Month 3 – The proposal and query letter were finished.
Month 4 – I sent out twelve query letters.
Month 5 – I sent out one proposal.
Month 6 – I sent out twelve more query letters and one proposal.
Month 7 – I sent out one proposal and signed with my literary agent.
Months 8, 9, & 10 – I rewrote my proposal and sent it to my agent.
Month 12 – My agent received an offer from a publisher and I signed a contract with them in month 13.
Month 25 – I submitted the completed manuscript to the publisher.
Month 26 – I created a web site.
So, here, at the twenty-seventh month, I received a call from my editor saying that she was no longer my editor. Simon & Schuster was downsizing and she was a casualty. What a crappy phone call for her to have to make, but she tried to be upbeat and she was incredibly kind. In the end, she said a new editor would be in touch.
But I had to wonder about that. The Tattoo Encyclopedia had been her idea. There was no guarantee that anybody else would find it interesting. Plus, in the downsizing, the remaining editors already had their own projects keeping them busy. Unfortunately, there was really nothing for me to do but wait.
Thankfully, the waiting was relatively short. The new editor, Amanda Patten, did indeed contact me and we started work about a month later. During the following months, a few things about the book changed.
The first thing to change was the title. The title became The Tattoo Encyclopedia: A Guide to Choosing Your Tattoo. I was opposed to the title change for a few reasons. (1) I had never intended to write a guide, per se. In my mind, a guide was narrative and not an A to Z reference. (2) I had written brief entries that were in keeping with a dictionary, having kept in the mind the original idea for the book. They didn’t seem as comprehensive and lengthy as might be expected in an encyclopedia. Plus, I’d always been told that ‘encyclopedia’ was just the working title. And (3) I couldn’t spell encyclopedia. But, the publisher wanted the title and I discovered that I had very little say in the matter. Although we disagreed, Amanda was entirely polite about the whole thing. I felt that she had really tried to see my point of view and I knew that we were both just trying to do our jobs. Even so, my whining meter was pegged.

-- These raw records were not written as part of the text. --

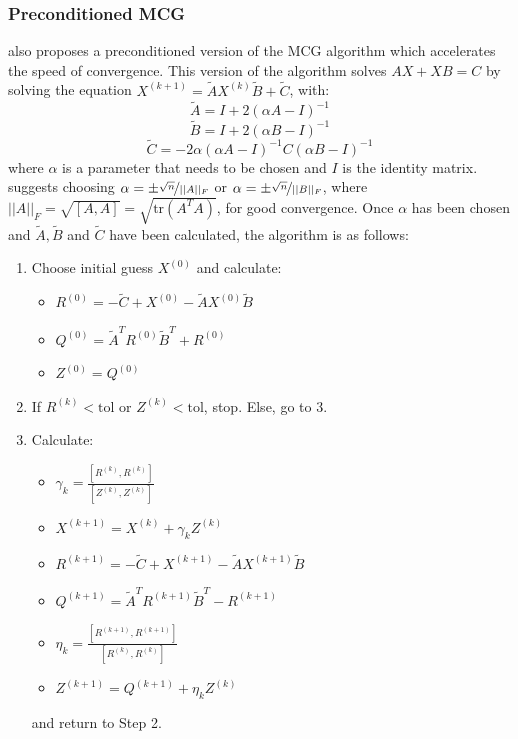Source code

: \documentclass{article}
\numberwithin{equation}{section}
\begin{document}
\subsubsection{Preconditioned MCG}
\cite{Hou} also proposes a preconditioned version of the MCG algorithm which accelerates the speed of convergence. This version of the algorithm solves $AX + XB = C$ by solving the equation 
$X^{(k+1)} = \widetilde{A}X^{(k)} \widetilde{B} + \widetilde{C}$, with:
\[ \widetilde{A} = I + 2(\alpha A - I)^{-1} \]
\[ \widetilde{B} = I + 2(\alpha B - I)^{-1} \]
\[ \widetilde{C} = -2\alpha(\alpha A - I)^{-1} C (\alpha B - I)^{-1} \]
where $\alpha$ is a parameter that needs to be chosen and $I$ is the identity matrix. \cite{Hou} suggests choosing $\alpha = \pm \nicefrac{\sqrt{n}}{||A||_F}$ or $\alpha = \pm \nicefrac{\sqrt{n}}{||B||_F}$, where $||A||_F = \sqrt{[A,A]} = \sqrt{\text{tr}(A^TA)}$, for good convergence. Once $\alpha$ has been chosen and $\widetilde{A}, \widetilde{B}$ and $\widetilde{C}$ have been calculated, the algorithm is as follows:
\begin{enumerate}
\item Choose initial guess $X^{(0)}$ and calculate:
	\begin{itemize}
	\item $R^{(0)} = -\widetilde{C} + X^{(0)} - \widetilde{A}X^{(0)} \widetilde{B}$
	\item $Q^{(0)} = \widetilde{A}^T R^{(0)}\widetilde{B}^T + R^{(0)}$
	\item $Z^{(0)} = Q^{(0)}$
	\end{itemize}
\item If $R^{(k)} < \text{tol}$ or $Z^{(k)} < \text{tol}$, stop. Else, go to 3.
\item Calculate:
	\begin{itemize}
	\item $ \gamma_k = \frac{[R^{(k)}, R^{(k)}]}{[Z^{(k)}, Z^{(k)}]}$
	\item $X^{(k+1)} = X^{(k)} + \gamma_k Z^{(k)} $
	\item $R^{(k+1)} = -\widetilde{C} + X^{(k+1)} - \widetilde{A}X^{(k+1)} \widetilde{B}$
	\item $Q^{(k+1)} = \widetilde{A}^T R^{(k+1)}\widetilde{B}^T - R^{(k+1)}$
	\item $\eta_k = \frac{[R^{(k+1)}, R^{(k+1)}]}{[R^{(k)}, R^{(k)}]}$ 
	\item $Z^{(k+1)} = Q^{(k+1)} + \eta_k Z^{(k)}$
	\end{itemize}
	and return to Step 2.
\end{enumerate}
\end{document}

The cover for the book went from a woodcut clipart file of a book with a scroll in front of it to several examples of Greg’s art superimposed on skin tones. The font used on it went from a couple of standard serif fonts on a solid background to a badass font on bands of red, orange, and black. The attention to detail in the final cover was awesome, down to the small pair of cherries on the spine. On this issue, my whining meter did a step-function and dropped to zero overnight after several weeks of being pegged. Greg and I had resigned ourselves, after several e-mails and conversations, to the first cover. Then one day, the final cover, the one on the book today, arrived in the mail. It came as a complete but welcome surprise since I had no idea that it was even being worked on.

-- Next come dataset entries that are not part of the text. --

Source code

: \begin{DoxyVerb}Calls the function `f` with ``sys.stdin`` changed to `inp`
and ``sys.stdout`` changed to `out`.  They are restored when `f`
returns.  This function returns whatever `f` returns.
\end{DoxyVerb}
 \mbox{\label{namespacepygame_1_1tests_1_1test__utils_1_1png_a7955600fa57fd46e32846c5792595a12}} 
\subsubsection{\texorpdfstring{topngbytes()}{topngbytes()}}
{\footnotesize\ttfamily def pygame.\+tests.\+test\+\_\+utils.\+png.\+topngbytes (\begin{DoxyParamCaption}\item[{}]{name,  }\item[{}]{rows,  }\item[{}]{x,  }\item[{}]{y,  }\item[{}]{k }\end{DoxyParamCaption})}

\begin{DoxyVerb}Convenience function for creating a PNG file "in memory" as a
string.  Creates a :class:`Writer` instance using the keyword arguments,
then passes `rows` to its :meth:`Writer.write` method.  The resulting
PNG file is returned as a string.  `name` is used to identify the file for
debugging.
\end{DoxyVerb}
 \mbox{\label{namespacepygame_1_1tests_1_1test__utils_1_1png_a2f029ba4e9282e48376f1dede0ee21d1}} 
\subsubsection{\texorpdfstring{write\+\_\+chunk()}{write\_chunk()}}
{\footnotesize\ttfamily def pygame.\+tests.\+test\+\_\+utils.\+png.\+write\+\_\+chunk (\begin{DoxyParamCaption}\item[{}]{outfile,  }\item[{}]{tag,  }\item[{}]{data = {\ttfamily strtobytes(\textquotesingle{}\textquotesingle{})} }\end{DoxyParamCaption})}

Indeed, preparations and plans beyond my ken had taken place, and they had been based on a projected word count of 70,000 words: the physical size of the book, the cost of the paper, even how many books would fit in a shipping box came from the word count. You may recall from Step 8 in this series of posts, that I had vastly exceeded this number. It was now time to pay the piper. In essence, Amanda and I had to find a way to reduce my text by about a quarter. Should we take out some of the entries or reduce the size of each one? In the end, we had to do both.

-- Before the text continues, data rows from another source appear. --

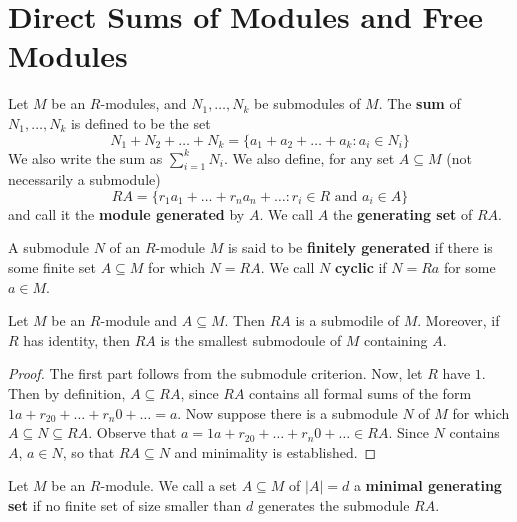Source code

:\section{Direct Sums of Modules and Free Modules}

\begin{definition}
  Let $M$ be an  $R$-modules, and  $N_1, \dots, N_k$ be submodules of
  $M$. The  \textbf{sum} of $N_1, \dots, N_k$ is defined to be the set
  \begin{equation*}
    N_1+N_2+\dots+N_k=
    \{ a_1+a_2+\dots+a_k : a_i \in N_i \}
  \end{equation*}
  We also write the sum as $\sum_{i=1}^k{N_i}$.
  We also define, for any set $A \subseteq M$ (not necessarily a
  submodule)
  \begin{equation*}
    RA=
    \{ r_1a_1+\dots+r_na_n+\dots : r_i \in R \text{ and } a_i \in A \}
  \end{equation*}
  and call it the \textbf{module generated} by $A$. We call  $A$ the
  \textbf{generating set} of $RA$.
\end{definition}

\begin{definition}
  A submodule $N$ of an  $R$-module  $M$ is said to be
  \textbf{finitely generated} if there is some finite set $A \subseteq
  M$ for which $N=RA$. We call $N$ \textbf{cyclic} if $N=Ra$ for some
  $a \in M$.
\end{definition}

\begin{proposition}\label{proposition_4.4.1}
  Let $M$ be an  $R$-module and  $A \subseteq M$. Then $RA$ is a
  submodile of  $M$. Moreover, if  $R$ has identity, then  $RA$ is the
  smallest submodoule of  $M$ containing  $A$.
\end{proposition}
\begin{proof}
  The first part follows from the submodule criterion. Now, let $R$
  have  $1$. Then by definition, $A \subseteq RA$, since $RA$
  contains all formal sums of the form  $1a+r_20+\dots+r_n0+\dots=a$.
  Now suppose there is a submodule $N$ of  $M$ for which  $A \subseteq
  N \subseteq RA$. Observe that $a=1a+r_20+\dots+r_n0+\dots \in RA$.
  Since $N$ contains $A$, $a \in N$, so that $RA \subseteq N$ and
  minimality is established.
\end{proof}

\begin{definition}
  Let $M$ be an $R$-module. We call a set $A \subseteq M$ of $|A|=d$ a
  \textbf{minimal generating set} if no finite set of size smaller
  than $d$ generates the submodule $RA$.
\end{definition}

Along with grammar and spelling corrections, we repetitively reduced the length of the manuscript, mailing it back and forth, back and forth, marking with red and blue pencils, while her assistant did a great job of fact-checking. Amanda poured over it, examining every sentence with the kind of detail, thought, and patience that made it seem like it had been her book idea instead of one that she’d inherited.
Here, my timeline for the book breaks down. We spent some number of months working on The Tattoo Encyclopedia and I don’t have a record of when we finished, since we didn’t do it electronically. However, having started the editing in approximately Month 30 of my timeline, we finished a few months later, call it Month 34 in the timeline.
I can say for sure, however, that I received my first copy of the actual finished book in Month 44 of the timeline. Fourty-four months, nearly four years, after I had started to write the proposal for a book about tattoos, I received a physical copy of The Tattoo Encyclopedia in the mail. I do not have a clue as to how this compares to the average in the industry, if there even is such a thing.
Looking back on the process makes it seem like much more work than it felt like at the time. It helped to be working with wonderful people. It also helped that I really enjoyed my topic and the process of research and writing. Despite the fact that I made mistakes and needed to accept compromises, I am still glad to have had the opportunity to have done the book. There must be a million different paths to this same end and, now that I’ve posted my example, I look forward to hearing about the paths that other writers are taking. Best of luck to you on your path!